SUPPLIED ENTRIES START

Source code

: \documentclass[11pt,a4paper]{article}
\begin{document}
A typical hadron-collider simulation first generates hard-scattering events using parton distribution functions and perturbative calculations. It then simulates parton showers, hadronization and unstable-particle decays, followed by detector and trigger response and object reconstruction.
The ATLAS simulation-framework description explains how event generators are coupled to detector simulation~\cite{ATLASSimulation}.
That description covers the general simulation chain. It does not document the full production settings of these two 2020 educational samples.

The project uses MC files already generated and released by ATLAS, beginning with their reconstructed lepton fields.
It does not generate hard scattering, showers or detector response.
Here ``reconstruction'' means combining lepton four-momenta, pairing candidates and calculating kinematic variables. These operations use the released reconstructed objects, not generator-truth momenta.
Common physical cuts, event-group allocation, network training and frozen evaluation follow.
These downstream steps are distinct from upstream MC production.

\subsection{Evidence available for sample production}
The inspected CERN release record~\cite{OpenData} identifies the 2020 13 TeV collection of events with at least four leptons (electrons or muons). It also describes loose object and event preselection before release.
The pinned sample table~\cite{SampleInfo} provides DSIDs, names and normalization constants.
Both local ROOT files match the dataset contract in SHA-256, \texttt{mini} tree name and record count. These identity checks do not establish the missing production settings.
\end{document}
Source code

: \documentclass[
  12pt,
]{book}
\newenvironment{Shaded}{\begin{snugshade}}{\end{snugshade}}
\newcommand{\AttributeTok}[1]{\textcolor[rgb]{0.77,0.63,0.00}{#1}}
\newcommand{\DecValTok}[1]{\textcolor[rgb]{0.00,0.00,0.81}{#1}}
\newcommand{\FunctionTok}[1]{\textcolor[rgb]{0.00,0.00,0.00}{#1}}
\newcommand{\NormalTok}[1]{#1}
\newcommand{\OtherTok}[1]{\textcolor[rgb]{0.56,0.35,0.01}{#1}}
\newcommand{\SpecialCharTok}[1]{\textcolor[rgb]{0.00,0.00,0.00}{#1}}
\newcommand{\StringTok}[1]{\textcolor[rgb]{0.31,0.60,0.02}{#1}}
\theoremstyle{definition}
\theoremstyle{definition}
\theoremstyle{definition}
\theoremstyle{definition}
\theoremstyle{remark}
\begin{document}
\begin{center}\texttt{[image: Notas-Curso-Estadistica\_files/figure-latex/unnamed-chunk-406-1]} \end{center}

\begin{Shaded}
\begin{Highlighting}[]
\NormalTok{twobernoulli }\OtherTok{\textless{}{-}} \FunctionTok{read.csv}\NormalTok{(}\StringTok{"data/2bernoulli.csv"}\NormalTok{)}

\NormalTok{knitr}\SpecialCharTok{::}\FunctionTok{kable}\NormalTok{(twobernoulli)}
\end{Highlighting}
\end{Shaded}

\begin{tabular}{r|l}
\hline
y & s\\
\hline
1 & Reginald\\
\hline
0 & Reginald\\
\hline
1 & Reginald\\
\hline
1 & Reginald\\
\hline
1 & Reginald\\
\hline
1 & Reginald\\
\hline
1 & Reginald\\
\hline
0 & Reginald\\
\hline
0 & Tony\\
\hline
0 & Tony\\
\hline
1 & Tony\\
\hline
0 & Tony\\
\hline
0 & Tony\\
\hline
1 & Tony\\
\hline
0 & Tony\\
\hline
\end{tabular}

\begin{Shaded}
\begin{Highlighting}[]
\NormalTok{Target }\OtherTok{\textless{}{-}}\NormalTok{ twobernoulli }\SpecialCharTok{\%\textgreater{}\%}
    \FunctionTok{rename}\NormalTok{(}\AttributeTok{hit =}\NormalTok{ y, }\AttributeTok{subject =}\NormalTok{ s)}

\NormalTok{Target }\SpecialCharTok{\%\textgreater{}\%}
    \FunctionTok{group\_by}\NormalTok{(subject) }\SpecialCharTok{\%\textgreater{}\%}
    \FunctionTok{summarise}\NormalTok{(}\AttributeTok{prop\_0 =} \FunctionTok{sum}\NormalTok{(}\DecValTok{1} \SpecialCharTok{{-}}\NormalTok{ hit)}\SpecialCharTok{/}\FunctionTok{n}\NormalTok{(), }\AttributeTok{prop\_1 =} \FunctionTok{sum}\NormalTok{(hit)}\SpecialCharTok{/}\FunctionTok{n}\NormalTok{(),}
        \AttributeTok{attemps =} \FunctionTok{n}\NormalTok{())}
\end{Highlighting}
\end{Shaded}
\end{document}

SUPPLIED ENTRIES END

▶ _WHAT YOU HAVE TO DO_
Each record must be returned exactly as it is written.

▶ _EXERCISE ANSWER_
Source code

: \documentclass[11pt,a4paper]{article}
\begin{document}
A typical hadron-collider simulation first generates hard-scattering events using parton distribution functions and perturbative calculations. It then simulates parton showers, hadronization and unstable-particle decays, followed by detector and trigger response and object reconstruction.
The ATLAS simulation-framework description explains how event generators are coupled to detector simulation~\cite{ATLASSimulation}.
That description covers the general simulation chain. It does not document the full production settings of these two 2020 educational samples.

The project uses MC files already generated and released by ATLAS, beginning with their reconstructed lepton fields.
It does not generate hard scattering, showers or detector response.
Here ``reconstruction'' means combining lepton four-momenta, pairing candidates and calculating kinematic variables. These operations use the released reconstructed objects, not generator-truth momenta.
Common physical cuts, event-group allocation, network training and frozen evaluation follow.
These downstream steps are distinct from upstream MC production.

\subsection{Evidence available for sample production}
The inspected CERN release record~\cite{OpenData} identifies the 2020 13 TeV collection of events with at least four leptons (electrons or muons). It also describes loose object and event preselection before release.
The pinned sample table~\cite{SampleInfo} provides DSIDs, names and normalization constants.
Both local ROOT files match the dataset contract in SHA-256, \texttt{mini} tree name and record count. These identity checks do not establish the missing production settings.
\end{document}
Source code

: \documentclass[
  12pt,
]{book}
\newenvironment{Shaded}{\begin{snugshade}}{\end{snugshade}}
\newcommand{\AttributeTok}[1]{\textcolor[rgb]{0.77,0.63,0.00}{#1}}
\newcommand{\DecValTok}[1]{\textcolor[rgb]{0.00,0.00,0.81}{#1}}
\newcommand{\FunctionTok}[1]{\textcolor[rgb]{0.00,0.00,0.00}{#1}}
\newcommand{\NormalTok}[1]{#1}
\newcommand{\OtherTok}[1]{\textcolor[rgb]{0.56,0.35,0.01}{#1}}
\newcommand{\SpecialCharTok}[1]{\textcolor[rgb]{0.00,0.00,0.00}{#1}}
\newcommand{\StringTok}[1]{\textcolor[rgb]{0.31,0.60,0.02}{#1}}
\theoremstyle{definition}
\theoremstyle{definition}
\theoremstyle{definition}
\theoremstyle{definition}
\theoremstyle{remark}
\begin{document}
\begin{center}\texttt{[image: Notas-Curso-Estadistica\_files/figure-latex/unnamed-chunk-406-1]} \end{center}

\begin{Shaded}
\begin{Highlighting}[]
\NormalTok{twobernoulli }\OtherTok{\textless{}{-}} \FunctionTok{read.csv}\NormalTok{(}\StringTok{"data/2bernoulli.csv"}\NormalTok{)}

\NormalTok{knitr}\SpecialCharTok{::}\FunctionTok{kable}\NormalTok{(twobernoulli)}
\end{Highlighting}
\end{Shaded}

\begin{tabular}{r|l}
\hline
y & s\\
\hline
1 & Reginald\\
\hline
0 & Reginald\\
\hline
1 & Reginald\\
\hline
1 & Reginald\\
\hline
1 & Reginald\\
\hline
1 & Reginald\\
\hline
1 & Reginald\\
\hline
0 & Reginald\\
\hline
0 & Tony\\
\hline
0 & Tony\\
\hline
1 & Tony\\
\hline
0 & Tony\\
\hline
0 & Tony\\
\hline
1 & Tony\\
\hline
0 & Tony\\
\hline
\end{tabular}

\begin{Shaded}
\begin{Highlighting}[]
\NormalTok{Target }\OtherTok{\textless{}{-}}\NormalTok{ twobernoulli }\SpecialCharTok{\%\textgreater{}\%}
    \FunctionTok{rename}\NormalTok{(}\AttributeTok{hit =}\NormalTok{ y, }\AttributeTok{subject =}\NormalTok{ s)}

\NormalTok{Target }\SpecialCharTok{\%\textgreater{}\%}
    \FunctionTok{group\_by}\NormalTok{(subject) }\SpecialCharTok{\%\textgreater{}\%}
    \FunctionTok{summarise}\NormalTok{(}\AttributeTok{prop\_0 =} \FunctionTok{sum}\NormalTok{(}\DecValTok{1} \SpecialCharTok{{-}}\NormalTok{ hit)}\SpecialCharTok{/}\FunctionTok{n}\NormalTok{(), }\AttributeTok{prop\_1 =} \FunctionTok{sum}\NormalTok{(hit)}\SpecialCharTok{/}\FunctionTok{n}\NormalTok{(),}
        \AttributeTok{attemps =} \FunctionTok{n}\NormalTok{())}
\end{Highlighting}
\end{Shaded}
\end{document}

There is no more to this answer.